Wichtig beim Vorsorgen mit Wertschriften: Ein genügend langer Anlagehorizont. Wenn Sie planen, Ihre Vorsorgegelder in den nächsten Jahren bereits zu beziehen, dann ist diese Option eher nicht zu empfehlen. Beim Wertschriftensparen sollte man genügend Zeit mitbringen um allfällige Kursschwankungen „auszusitzen“. So lässt sich das höhere Renditepotenzial wirklich voll ausschöpfen.

 

Apropos: 3a-Wertschriftensparen gibt es jetzt auch mit ausschliesslich nachhaltigen Geldanlagen. Diese Variante ist nicht nur finanziell, sondern auch ökologisch und gesellschaftlich sinnvoll, denn Sie sorgen für Ihre Zukunft vor und tun gleichzeitig der Gesellschaft und Umwelt etwas Gutes.
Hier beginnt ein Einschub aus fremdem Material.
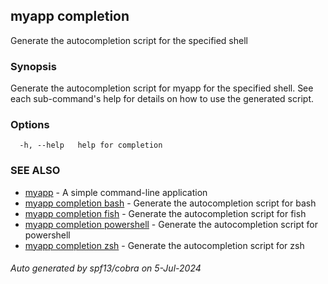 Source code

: ## myapp completion

Generate the autocompletion script for the specified shell

### Synopsis

Generate the autocompletion script for myapp for the specified shell.
See each sub-command's help for details on how to use the generated script.


### Options

```
  -h, --help   help for completion
```

### SEE ALSO

* [myapp](myapp.md)	 - A simple command-line application
* [myapp completion bash](myapp_completion_bash.md)	 - Generate the autocompletion script for bash
* [myapp completion fish](myapp_completion_fish.md)	 - Generate the autocompletion script for fish
* [myapp completion powershell](myapp_completion_powershell.md)	 - Generate the autocompletion script for powershell
* [myapp completion zsh](myapp_completion_zsh.md)	 - Generate the autocompletion script for zsh

###### Auto generated by spf13/cobra on 5-Jul-2024

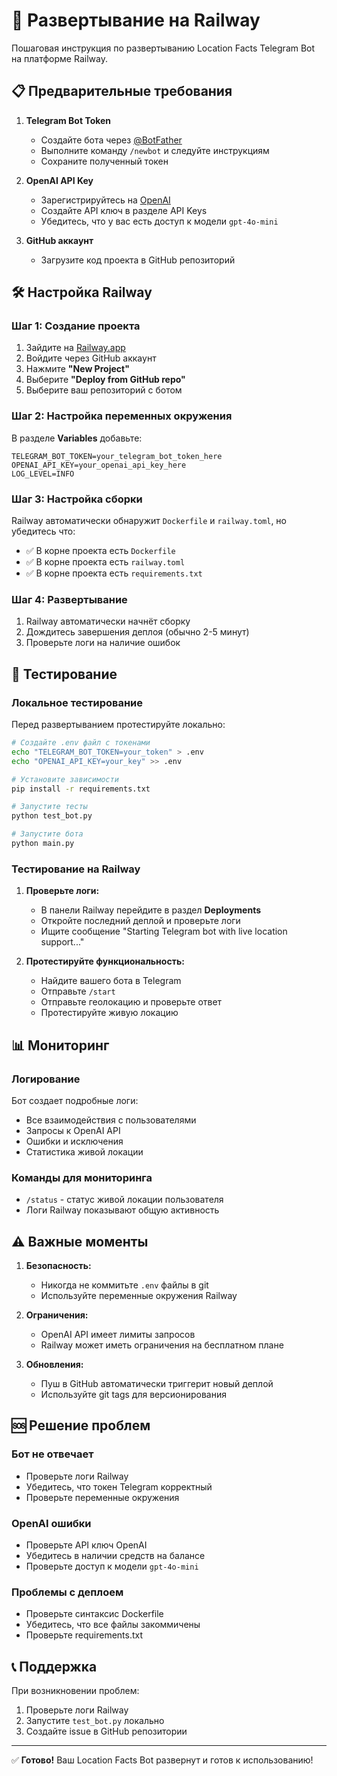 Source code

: # 🚀 Развертывание на Railway

Пошаговая инструкция по развертыванию Location Facts Telegram Bot на платформе Railway.

## 📋 Предварительные требования

1. **Telegram Bot Token**
   - Создайте бота через [@BotFather](https://t.me/BotFather)
   - Выполните команду `/newbot` и следуйте инструкциям
   - Сохраните полученный токен

2. **OpenAI API Key**
   - Зарегистрируйтесь на [OpenAI](https://openai.com)
   - Создайте API ключ в разделе API Keys
   - Убедитесь, что у вас есть доступ к модели `gpt-4o-mini`

3. **GitHub аккаунт**
   - Загрузите код проекта в GitHub репозиторий

## 🛠️ Настройка Railway

### Шаг 1: Создание проекта

1. Зайдите на [Railway.app](https://railway.app)
2. Войдите через GitHub аккаунт
3. Нажмите **"New Project"**
4. Выберите **"Deploy from GitHub repo"**
5. Выберите ваш репозиторий с ботом

### Шаг 2: Настройка переменных окружения

В разделе **Variables** добавьте:

```env
TELEGRAM_BOT_TOKEN=your_telegram_bot_token_here
OPENAI_API_KEY=your_openai_api_key_here
LOG_LEVEL=INFO
```

### Шаг 3: Настройка сборки

Railway автоматически обнаружит `Dockerfile` и `railway.toml`, но убедитесь что:

- ✅ В корне проекта есть `Dockerfile`
- ✅ В корне проекта есть `railway.toml`
- ✅ В корне проекта есть `requirements.txt`

### Шаг 4: Развертывание

1. Railway автоматически начнёт сборку
2. Дождитесь завершения деплоя (обычно 2-5 минут)
3. Проверьте логи на наличие ошибок

## 🧪 Тестирование

### Локальное тестирование

Перед развертыванием протестируйте локально:

```bash
# Создайте .env файл с токенами
echo "TELEGRAM_BOT_TOKEN=your_token" > .env
echo "OPENAI_API_KEY=your_key" >> .env

# Установите зависимости
pip install -r requirements.txt

# Запустите тесты
python test_bot.py

# Запустите бота
python main.py
```

### Тестирование на Railway

1. **Проверьте логи:**
   - В панели Railway перейдите в раздел **Deployments**
   - Откройте последний деплой и проверьте логи
   - Ищите сообщение "Starting Telegram bot with live location support..."

2. **Протестируйте функциональность:**
   - Найдите вашего бота в Telegram
   - Отправьте `/start`
   - Отправьте геолокацию и проверьте ответ
   - Протестируйте живую локацию

## 📊 Мониторинг

### Логирование

Бот создает подробные логи:
- Все взаимодействия с пользователями
- Запросы к OpenAI API
- Ошибки и исключения
- Статистика живой локации

### Команды для мониторинга

- `/status` - статус живой локации пользователя
- Логи Railway показывают общую активность

## ⚠️ Важные моменты

1. **Безопасность:**
   - Никогда не коммитьте `.env` файлы в git
   - Используйте переменные окружения Railway

2. **Ограничения:**
   - OpenAI API имеет лимиты запросов
   - Railway может иметь ограничения на бесплатном плане

3. **Обновления:**
   - Пуш в GitHub автоматически триггерит новый деплой
   - Используйте git tags для версионирования

## 🆘 Решение проблем

### Бот не отвечает
- Проверьте логи Railway
- Убедитесь, что токен Telegram корректный
- Проверьте переменные окружения

### OpenAI ошибки
- Проверьте API ключ OpenAI
- Убедитесь в наличии средств на балансе
- Проверьте доступ к модели `gpt-4o-mini`

### Проблемы с деплоем
- Проверьте синтаксис Dockerfile
- Убедитесь, что все файлы закоммичены
- Проверьте requirements.txt

## 📞 Поддержка

При возникновении проблем:
1. Проверьте логи Railway
2. Запустите `test_bot.py` локально
3. Создайте issue в GitHub репозитории

---

✅ **Готово!** Ваш Location Facts Bot развернут и готов к использованию!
Denn hierbei werden nur Unternehmen berücksichtigt, die sozial, ökologisch und verantwortungsbewusst handeln. Aktuell ist diese Art des Vorsorgens besonders gefragt. Fragen Sie am besten unsere Beraterinnen und Berater, damit sie Ihnen eine individuell auf Sie zugeschnittene Lösung empfehlen.

 

Fragen Sie unsere Kundenberaterinnen- und Kundenberater, damit sie Ihnen eine individuell auf  Sie zugeschnittene Vorsorgelösung empfehlen können.

Verpflichtungen? Fehlanzeige. Sparen 3a ist freiwillig, zahlt sich aber später - und steuerlich gesehen schon jetzt - mehr als aus - egal ob mit klassischer Kontolösung oder mit dem 3a-Wertschriftensparen.

Vorsorgen ist einfach und bringt viel.